[Namazu-users-en] Re: Problems with date sorts
fmouse-namazu at fmp.com
Sun Jan 14 03:14:51 JST 2007
On Sat, 2007-01-13 at 13:58 +0900, Tadamasa Teranishi wrote:
> Lindsay Haisley wrote:
> > > Does date information accurately follow the form of RFC2822 by
> > > all documents of MailMan?
> > >
> > > Is there mail with an illegal Date: field ?
> > >
> > > Please show the Date: field of the mail.
> > OK, here is an example. I used the following query:
> > http://www.kca-tx.org/mailman/kca/namazu.cgi?query=Laptop&submit=Search%21&idxname=kca&max=100&result=short&sort=date%3Aearly
> > Here's the result:
> > 1. win 98SE (score: 2)
> > /pipermail/kca/2002-September/000192.html (4,152 bytes)
> > You can see from path names that these are out of order.
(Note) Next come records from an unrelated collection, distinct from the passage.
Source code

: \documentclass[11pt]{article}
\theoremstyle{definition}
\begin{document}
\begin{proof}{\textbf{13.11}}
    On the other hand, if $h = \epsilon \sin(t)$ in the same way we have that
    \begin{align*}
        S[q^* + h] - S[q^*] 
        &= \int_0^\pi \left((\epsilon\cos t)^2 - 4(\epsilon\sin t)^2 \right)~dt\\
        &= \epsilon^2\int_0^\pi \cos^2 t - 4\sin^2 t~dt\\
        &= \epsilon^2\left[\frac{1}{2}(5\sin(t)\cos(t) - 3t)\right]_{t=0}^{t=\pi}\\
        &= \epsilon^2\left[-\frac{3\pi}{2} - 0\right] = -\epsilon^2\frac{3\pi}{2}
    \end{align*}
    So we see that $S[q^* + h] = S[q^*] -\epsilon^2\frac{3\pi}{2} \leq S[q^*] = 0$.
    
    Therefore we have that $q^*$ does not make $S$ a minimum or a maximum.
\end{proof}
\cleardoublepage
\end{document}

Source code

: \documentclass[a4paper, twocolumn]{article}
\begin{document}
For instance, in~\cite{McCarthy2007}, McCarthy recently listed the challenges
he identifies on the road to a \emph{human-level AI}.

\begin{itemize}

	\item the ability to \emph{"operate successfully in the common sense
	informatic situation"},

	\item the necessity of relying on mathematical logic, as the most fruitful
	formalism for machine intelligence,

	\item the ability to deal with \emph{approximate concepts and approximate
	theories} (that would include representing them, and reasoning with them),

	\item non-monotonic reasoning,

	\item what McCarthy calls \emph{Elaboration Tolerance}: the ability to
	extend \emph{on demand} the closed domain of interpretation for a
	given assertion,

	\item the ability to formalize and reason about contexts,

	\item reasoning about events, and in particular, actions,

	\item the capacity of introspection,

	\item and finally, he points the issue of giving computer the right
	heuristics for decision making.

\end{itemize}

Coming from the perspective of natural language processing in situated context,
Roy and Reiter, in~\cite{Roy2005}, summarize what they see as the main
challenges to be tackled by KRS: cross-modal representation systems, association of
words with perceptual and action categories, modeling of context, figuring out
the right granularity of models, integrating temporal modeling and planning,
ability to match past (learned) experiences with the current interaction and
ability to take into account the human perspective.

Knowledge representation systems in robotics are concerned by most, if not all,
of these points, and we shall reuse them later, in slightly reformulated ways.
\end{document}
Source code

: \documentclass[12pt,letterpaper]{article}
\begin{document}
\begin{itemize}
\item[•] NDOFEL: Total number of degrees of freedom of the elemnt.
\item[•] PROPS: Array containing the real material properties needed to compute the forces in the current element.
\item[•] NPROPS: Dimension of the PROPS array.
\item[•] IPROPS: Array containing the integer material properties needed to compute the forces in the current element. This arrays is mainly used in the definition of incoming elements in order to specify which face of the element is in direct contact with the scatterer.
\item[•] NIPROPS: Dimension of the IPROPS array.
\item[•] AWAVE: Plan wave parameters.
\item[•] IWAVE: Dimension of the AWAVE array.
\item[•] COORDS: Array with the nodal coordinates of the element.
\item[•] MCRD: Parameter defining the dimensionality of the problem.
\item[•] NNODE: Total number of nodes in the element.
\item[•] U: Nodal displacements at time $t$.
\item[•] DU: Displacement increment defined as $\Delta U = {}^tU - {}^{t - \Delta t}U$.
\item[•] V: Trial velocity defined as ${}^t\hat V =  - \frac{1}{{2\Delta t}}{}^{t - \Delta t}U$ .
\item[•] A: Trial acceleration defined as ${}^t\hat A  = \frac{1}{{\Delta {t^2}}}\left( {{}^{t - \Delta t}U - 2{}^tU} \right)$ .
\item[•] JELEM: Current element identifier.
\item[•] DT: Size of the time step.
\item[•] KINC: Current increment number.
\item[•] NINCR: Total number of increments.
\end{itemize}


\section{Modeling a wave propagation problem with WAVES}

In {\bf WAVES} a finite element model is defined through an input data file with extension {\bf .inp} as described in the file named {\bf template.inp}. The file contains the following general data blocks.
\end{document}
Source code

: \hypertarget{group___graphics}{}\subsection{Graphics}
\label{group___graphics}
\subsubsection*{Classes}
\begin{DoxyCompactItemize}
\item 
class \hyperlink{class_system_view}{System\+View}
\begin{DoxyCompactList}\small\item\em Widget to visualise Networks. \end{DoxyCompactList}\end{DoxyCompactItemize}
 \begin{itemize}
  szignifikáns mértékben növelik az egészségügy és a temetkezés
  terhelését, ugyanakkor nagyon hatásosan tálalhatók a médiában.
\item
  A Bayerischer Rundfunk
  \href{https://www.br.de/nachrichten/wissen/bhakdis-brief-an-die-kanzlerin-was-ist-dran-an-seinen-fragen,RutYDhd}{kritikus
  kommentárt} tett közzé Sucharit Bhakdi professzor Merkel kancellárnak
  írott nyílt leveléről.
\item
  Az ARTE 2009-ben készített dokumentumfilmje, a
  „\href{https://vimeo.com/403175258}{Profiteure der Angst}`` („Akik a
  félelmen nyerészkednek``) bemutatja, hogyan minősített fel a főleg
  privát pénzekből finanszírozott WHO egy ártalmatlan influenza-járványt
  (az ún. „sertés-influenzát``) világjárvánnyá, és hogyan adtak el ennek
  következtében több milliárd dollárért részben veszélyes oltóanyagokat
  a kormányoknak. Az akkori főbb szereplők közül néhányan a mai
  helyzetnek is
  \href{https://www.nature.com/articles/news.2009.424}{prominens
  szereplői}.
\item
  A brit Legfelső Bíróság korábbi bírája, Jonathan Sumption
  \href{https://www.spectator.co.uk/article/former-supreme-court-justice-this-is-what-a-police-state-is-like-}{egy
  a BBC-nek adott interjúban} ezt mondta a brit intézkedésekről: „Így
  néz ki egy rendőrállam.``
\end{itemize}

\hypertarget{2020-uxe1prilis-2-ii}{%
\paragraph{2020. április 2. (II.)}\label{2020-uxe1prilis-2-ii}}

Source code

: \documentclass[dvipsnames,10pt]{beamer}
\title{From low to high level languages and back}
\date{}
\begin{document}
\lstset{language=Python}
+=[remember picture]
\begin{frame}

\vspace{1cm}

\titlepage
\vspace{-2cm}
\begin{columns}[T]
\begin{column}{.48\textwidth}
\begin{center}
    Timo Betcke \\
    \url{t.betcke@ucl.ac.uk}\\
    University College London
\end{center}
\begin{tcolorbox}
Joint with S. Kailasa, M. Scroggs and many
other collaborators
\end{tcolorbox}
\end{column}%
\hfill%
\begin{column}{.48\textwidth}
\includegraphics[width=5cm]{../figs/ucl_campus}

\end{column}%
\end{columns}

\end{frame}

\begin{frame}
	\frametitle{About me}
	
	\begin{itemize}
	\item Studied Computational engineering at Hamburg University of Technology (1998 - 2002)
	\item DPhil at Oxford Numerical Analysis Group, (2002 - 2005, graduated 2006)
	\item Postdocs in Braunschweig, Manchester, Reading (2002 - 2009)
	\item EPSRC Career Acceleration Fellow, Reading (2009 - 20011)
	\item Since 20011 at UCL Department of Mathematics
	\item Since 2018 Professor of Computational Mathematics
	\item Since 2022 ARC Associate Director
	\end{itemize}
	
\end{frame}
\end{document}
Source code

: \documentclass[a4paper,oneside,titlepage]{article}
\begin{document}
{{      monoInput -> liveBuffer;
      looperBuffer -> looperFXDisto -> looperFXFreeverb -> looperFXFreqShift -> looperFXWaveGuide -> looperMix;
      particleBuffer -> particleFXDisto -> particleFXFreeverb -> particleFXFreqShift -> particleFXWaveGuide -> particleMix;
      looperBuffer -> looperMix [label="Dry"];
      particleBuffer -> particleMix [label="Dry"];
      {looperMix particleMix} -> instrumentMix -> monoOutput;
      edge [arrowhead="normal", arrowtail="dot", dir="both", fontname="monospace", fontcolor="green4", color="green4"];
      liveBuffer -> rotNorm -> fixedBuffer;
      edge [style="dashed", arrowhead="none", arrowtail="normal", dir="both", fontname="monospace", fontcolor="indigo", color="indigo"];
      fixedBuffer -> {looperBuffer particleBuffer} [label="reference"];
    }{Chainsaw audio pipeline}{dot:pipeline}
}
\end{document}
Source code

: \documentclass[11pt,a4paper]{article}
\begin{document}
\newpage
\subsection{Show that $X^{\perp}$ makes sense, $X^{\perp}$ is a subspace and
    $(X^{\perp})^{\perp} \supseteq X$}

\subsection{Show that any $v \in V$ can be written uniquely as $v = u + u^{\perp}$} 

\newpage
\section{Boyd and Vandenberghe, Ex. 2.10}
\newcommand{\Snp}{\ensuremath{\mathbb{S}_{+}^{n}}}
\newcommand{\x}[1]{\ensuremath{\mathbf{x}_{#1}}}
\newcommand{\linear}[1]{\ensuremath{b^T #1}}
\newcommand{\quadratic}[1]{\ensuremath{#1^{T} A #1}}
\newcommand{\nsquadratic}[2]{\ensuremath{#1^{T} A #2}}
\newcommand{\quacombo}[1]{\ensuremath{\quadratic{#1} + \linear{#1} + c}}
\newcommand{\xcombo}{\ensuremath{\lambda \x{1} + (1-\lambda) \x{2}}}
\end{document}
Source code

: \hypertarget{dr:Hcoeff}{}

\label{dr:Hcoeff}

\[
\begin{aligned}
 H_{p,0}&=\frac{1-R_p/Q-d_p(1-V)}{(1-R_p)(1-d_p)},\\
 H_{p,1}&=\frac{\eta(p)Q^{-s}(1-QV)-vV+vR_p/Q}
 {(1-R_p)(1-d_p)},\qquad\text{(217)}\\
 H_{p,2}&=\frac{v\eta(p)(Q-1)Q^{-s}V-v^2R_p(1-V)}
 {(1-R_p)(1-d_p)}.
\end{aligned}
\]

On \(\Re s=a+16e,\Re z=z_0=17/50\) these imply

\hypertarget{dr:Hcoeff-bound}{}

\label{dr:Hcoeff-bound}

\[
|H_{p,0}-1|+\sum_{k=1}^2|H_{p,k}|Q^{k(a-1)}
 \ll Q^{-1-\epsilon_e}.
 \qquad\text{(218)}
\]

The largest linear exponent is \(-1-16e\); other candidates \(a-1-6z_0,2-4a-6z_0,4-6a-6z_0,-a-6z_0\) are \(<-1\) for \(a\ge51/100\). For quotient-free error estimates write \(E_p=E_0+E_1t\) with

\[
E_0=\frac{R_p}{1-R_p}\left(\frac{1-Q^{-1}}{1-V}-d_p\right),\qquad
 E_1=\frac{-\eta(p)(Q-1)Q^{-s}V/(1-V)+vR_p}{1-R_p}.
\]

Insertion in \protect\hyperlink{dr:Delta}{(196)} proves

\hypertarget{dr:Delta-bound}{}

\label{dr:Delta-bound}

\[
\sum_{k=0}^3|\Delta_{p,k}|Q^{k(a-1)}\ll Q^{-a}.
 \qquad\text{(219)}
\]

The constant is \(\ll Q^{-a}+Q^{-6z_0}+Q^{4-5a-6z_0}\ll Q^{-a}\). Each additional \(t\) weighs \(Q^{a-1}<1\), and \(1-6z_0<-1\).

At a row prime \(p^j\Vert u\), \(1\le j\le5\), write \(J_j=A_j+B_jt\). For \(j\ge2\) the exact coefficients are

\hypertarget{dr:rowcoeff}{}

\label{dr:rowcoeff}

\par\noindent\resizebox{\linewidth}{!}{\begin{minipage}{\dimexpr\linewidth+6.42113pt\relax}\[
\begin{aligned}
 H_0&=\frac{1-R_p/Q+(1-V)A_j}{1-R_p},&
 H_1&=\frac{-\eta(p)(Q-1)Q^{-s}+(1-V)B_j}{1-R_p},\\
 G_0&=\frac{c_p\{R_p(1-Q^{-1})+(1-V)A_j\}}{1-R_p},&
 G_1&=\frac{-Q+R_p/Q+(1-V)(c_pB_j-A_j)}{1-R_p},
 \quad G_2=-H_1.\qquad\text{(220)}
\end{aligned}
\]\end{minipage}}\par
Here are the Date
> > fields in each of these, copy-n-pasted from the files themselves:
> > Sun Sep 22 14:07:51 CDT 2002
> > Fri Jul 19 11:54:00 CDT 2002
> > Fri Aug 23 08:44:57 CDT 2002
> > Mon Mar 3 10:14:12 CST 2003
> > Tue Jan 14 17:37:11 CST 2003
> To begin with, Date of pipermail was not RFC2822 form.
> However, Date of pipermail is correctly reflected in the field 'Date'.
The pipermail format contains no RFC822 header, but morphs the "Date"
header from the original post into an HTML element, and the date format
is different from what was in the original message/rfc822 format. This
is apparently correctly parsed by mknmz. For instance, the original
Date: Sun, 22 Sep 2002 14:07:51 -0500
Whereas Mailman's pipermail conversion converts this to:
<I>Sun Sep 22 14:07:51 CDT 2002</I>
Namazu must handle this difference. Pipermail files, at least those
generated by Mailman, aren't in RFC822 format, nor can the program
reasonably expect them to be in this format.
> Then, let's examine the time stamp of pipermail file next.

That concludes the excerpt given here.